= Instructions for the task =
From the entries below, copy each line in which the word "label" occurs.

= Listed entries =
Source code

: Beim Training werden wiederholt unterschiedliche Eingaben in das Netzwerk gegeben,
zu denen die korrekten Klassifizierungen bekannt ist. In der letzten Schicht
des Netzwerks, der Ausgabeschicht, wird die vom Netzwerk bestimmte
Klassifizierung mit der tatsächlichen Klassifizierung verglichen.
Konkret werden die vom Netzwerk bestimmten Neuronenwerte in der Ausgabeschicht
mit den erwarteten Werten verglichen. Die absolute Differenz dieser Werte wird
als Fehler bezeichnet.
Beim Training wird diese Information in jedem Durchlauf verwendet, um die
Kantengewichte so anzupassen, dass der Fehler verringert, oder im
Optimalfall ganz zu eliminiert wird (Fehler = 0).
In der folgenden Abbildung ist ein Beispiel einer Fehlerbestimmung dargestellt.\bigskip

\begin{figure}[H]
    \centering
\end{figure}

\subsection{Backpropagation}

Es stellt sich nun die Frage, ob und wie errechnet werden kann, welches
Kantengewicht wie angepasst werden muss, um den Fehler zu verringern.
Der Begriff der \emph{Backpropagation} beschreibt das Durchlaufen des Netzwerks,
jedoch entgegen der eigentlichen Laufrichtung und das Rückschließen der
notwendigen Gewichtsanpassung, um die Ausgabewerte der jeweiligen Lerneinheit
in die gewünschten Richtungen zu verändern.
--
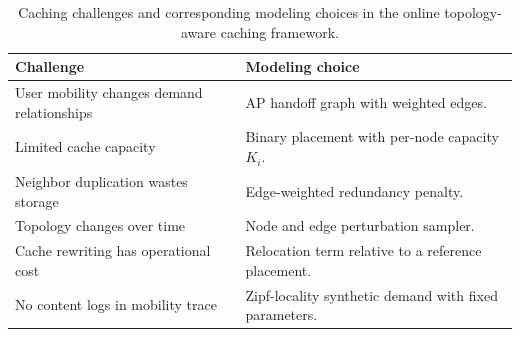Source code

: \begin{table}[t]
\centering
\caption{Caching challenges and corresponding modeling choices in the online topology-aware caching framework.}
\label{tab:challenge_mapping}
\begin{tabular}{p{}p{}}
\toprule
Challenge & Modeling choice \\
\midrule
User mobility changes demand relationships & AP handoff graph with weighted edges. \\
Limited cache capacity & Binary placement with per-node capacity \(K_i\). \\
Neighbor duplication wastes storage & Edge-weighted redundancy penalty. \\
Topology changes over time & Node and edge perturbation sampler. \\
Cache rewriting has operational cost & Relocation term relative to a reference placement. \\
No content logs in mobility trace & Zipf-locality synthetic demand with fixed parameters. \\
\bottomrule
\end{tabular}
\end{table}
--
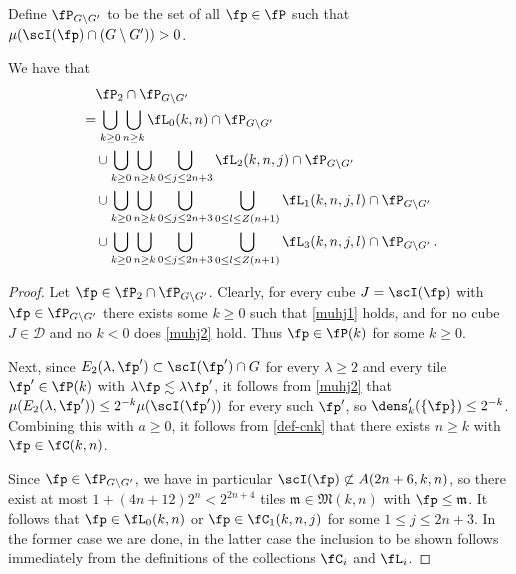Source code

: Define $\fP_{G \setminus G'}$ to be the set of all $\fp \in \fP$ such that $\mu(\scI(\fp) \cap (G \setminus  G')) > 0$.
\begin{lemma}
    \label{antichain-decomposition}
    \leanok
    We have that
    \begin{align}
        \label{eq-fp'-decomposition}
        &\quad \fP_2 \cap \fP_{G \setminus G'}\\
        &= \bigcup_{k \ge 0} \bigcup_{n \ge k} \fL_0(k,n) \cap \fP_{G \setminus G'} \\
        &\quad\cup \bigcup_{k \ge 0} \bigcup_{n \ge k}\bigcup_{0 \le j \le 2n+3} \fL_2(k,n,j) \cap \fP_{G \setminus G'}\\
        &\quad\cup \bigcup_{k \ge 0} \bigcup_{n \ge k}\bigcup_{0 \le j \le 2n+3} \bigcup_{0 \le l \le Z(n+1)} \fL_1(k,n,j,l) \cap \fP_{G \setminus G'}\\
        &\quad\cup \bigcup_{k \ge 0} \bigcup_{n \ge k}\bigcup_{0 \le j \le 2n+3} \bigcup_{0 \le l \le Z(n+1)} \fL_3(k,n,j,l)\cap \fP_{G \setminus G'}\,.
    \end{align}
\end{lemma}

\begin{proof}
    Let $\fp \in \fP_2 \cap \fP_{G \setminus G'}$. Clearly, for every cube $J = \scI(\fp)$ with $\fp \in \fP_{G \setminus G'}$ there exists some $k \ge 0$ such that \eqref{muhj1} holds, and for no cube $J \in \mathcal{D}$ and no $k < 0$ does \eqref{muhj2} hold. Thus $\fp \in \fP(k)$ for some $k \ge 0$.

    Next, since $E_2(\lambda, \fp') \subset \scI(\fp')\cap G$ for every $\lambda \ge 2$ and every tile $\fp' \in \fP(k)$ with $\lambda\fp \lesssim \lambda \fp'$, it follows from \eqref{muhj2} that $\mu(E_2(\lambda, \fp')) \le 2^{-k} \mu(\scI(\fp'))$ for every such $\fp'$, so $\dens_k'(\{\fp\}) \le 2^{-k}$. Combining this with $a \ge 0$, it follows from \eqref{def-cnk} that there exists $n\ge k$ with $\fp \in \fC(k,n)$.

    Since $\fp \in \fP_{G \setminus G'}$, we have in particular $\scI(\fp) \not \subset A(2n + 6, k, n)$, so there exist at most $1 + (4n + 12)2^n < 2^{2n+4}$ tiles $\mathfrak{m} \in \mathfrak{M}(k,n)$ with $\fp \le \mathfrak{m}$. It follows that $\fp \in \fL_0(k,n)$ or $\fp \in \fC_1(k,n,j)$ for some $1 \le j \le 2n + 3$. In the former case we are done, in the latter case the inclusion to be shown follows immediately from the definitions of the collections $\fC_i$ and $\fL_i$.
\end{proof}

= Finished task =
\label{tab:challenge_mapping}
    \label{antichain-decomposition}
        \label{eq-fp'-decomposition}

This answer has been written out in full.